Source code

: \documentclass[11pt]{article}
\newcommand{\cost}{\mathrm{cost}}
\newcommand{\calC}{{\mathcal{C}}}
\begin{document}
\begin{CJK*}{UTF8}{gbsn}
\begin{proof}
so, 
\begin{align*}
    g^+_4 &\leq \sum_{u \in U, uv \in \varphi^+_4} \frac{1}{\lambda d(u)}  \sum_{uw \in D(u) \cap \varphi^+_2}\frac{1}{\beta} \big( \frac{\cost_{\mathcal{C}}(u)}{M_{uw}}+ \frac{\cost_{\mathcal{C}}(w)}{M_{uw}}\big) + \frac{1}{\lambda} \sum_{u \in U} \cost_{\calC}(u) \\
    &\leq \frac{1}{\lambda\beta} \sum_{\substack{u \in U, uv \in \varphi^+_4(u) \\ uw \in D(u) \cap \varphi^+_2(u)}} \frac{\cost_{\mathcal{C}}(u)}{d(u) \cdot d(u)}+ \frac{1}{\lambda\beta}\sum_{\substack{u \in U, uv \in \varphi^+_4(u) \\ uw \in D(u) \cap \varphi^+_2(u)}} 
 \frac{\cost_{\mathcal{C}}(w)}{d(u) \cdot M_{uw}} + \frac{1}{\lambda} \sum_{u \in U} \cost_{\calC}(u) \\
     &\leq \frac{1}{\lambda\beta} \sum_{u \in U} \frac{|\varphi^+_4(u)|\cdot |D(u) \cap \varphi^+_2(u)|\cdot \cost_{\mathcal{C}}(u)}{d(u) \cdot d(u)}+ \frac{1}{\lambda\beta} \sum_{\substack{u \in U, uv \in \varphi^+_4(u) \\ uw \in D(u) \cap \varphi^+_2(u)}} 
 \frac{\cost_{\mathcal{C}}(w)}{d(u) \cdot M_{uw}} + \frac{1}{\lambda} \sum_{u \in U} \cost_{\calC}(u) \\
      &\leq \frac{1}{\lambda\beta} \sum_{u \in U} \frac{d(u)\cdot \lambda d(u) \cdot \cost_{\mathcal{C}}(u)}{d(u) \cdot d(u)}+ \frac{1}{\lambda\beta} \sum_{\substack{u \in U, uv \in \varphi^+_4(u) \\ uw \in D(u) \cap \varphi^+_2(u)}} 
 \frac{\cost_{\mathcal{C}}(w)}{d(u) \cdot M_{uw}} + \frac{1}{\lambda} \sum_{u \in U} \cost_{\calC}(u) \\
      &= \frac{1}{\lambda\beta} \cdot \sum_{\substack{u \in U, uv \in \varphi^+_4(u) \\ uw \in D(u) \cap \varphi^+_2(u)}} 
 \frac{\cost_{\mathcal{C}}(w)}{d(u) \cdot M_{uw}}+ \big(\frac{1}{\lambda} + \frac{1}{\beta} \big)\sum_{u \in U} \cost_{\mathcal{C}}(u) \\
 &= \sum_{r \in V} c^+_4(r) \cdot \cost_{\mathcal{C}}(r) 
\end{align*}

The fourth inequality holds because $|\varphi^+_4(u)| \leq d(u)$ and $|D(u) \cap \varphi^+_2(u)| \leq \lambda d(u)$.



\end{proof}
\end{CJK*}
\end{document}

········

◆ **Directions**
Copy every line of the listing containing the string "begin".

◆ **Exercise output**
\begin{document}
\begin{CJK*}{UTF8}{gbsn}
\begin{proof}
\begin{align*}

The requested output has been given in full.